The Court concluded that the allegations against the defendants were woefully short of evidence, and had been methodically refuted by not just the treating doctors and nurses, but also the defendants' expert witnesses.

The Court also highlighted that it found Dr Chong's evidence unreliable and perplexing in light of the factual evidence. The Court took note of the fact that Dr Chong had stated categorically in his first affidavit that Mdm Tan had a type 2 myocardial infarction when she was admitted. This first affidavit was lifted almost verbatim from the affidavit of another medical expert whom the plaintiff initially intended to call, but eventually did not. Dr Chong subsequently changed his mind and filed a supplementary affidavit stating that Mdm Tan had a type 1 myocardial infarction instead. The Plaintiff's counsel sought the Court's leave to withdraw Dr Chong's first affidavit. This was rightly rejected by the Court who agreed with defendants' counsel that his first affidavit should be subject to scrutiny.

Dr Chong claimed that he had seen fresh evidence to explain the change in his position. However, the Court found that none of the pieces of evidence would have led to a complete turnaround in his evidence. This put Dr Chong's neutrality and independence as an expert into considerable doubt.


The Court rejected the plaintiff's submission that TTSH and its doctors had failed to obtain Mdm Tan's consent before withdrawing Mdm Tan's medication.

The Court held that wrongful cessation of medication is a matter of negligence, and not one of consent. The cessation of medication is a strictly clinical decision. A wrongful cessation of medication is a matter of negligence simpliciter; save in certain limited circumstances, it is not negligence merely because of a failure to obtain the patient's consent to do so.

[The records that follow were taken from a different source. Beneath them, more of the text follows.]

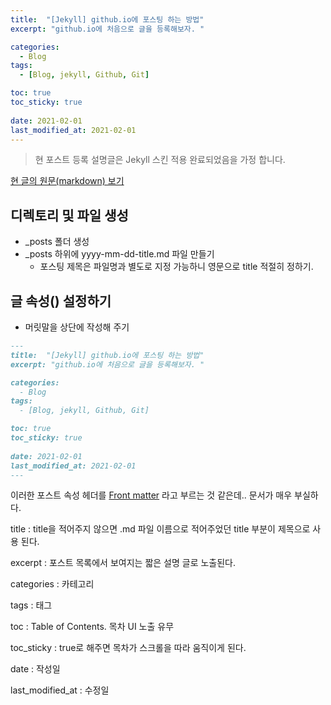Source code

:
 ```yaml
---
title:  "[Jekyll] github.io에 포스팅 하는 방법"
excerpt: "github.io에 처음으로 글을 등록해보자. "

categories:
  - Blog
tags:
  - [Blog, jekyll, Github, Git]

toc: true
toc_sticky: true
 
date: 2021-02-01
last_modified_at: 2021-02-01
---
```



> 현 포스트 등록 설명글은 Jekyll 스킨 적용 완료되었음을 가정 합니다.


[현 글의 원문(markdown) 보기](https://github.com/wanderg84/wanderg84.github.io/blob/main/_posts/2021-02-01-test_post.md)


## 디렉토리 및 파일 생성
- _posts 폴더 생성
- _posts 하위에 yyyy-mm-dd-title.md 파일 만들기 
	- 포스팅 제목은 파일명과 별도로 지정 가능하니 영문으로 title 적절히 정하기.
	

## 글 속성() 설정하기
- 머릿말을 상단에 작성해 주기

```markdown
---
title:  "[Jekyll] github.io에 포스팅 하는 방법"
excerpt: "github.io에 처음으로 글을 등록해보자. "

categories:
  - Blog
tags:
  - [Blog, jekyll, Github, Git]

toc: true
toc_sticky: true
 
date: 2021-02-01
last_modified_at: 2021-02-01
---
```
이러한 포스트 속성 헤더를 [Front matter](https://jekyllrb.com/docs/front-matter/) 라고 부르는 것 같은데..
문서가 매우 부실하다.


title : title을 적어주지 않으면 .md 파일 이름으로 적어주었던 title 부분이 제목으로 사용 된다. 

excerpt : 포스트 목록에서 보여지는 짧은 설명 글로 노출된다. 

categories : 카테고리 

tags : 태그 

toc : Table of Contents. 목차 UI 노출 유무 

toc_sticky : true로 해주면 목차가 스크롤을 따라 움직이게 된다. 

date : 작성일 

last_modified_at : 수정일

In any event, the defendants did not merely stop the medication for Mdm Tan, but had changed the medication to one with a wider coverage. The Court thus found that the defendants had not been negligent in stopping the medications.

Concluding Words

Medical negligence cases, being matters of professional practice, require the assistance of expert witnesses to shed light on technical/expert issues. The Court will assess the expert evidence, such as the basis for the expert's conclusions, as well as the reliability of the experts and their opinions.

This decision demonstrates how the Court will look at competing expert opinions in order to determine which opinion (or part thereof) to rely on. It also shows the pitfalls of an expert opinion that is not sufficiently supported by adequate factual evidence. Parties should thus ensure that they obtain sufficient guidance on the necessary expert opinions required to support positions they may take.

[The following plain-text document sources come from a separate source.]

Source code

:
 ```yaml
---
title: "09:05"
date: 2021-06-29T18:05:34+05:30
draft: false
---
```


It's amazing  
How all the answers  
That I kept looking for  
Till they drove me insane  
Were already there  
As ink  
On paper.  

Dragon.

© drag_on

Finally, it is noteworthy that the Court devoted some ink to provide its views on the allegation made by the Plaintiff that Mdm Tan ought to have been admitted to the ICU/HDU. This is not an uncommon allegation made by patients and their families. The Court noted that it is not the case that every patient with the underlying conditions that Mdm Tan had, ought to be placed in an ICU or HDU. The Court further observed that public hospitals are required to maintain a balance between a patient's needs and the proper allocation of beds. It is not a good reason to admit a patient to ICU/HDU just in case they suffer a collapse. The objective evidence suggested that Mdm Tan was haemodynamically stable from her admission until her collapse. There was therefore no reason to fault the doctors for not admitting her to ICU or HDU.

The content of this article is intended to provide a general guide to the subject matter. Specialist advice should be sought about your specific circumstances.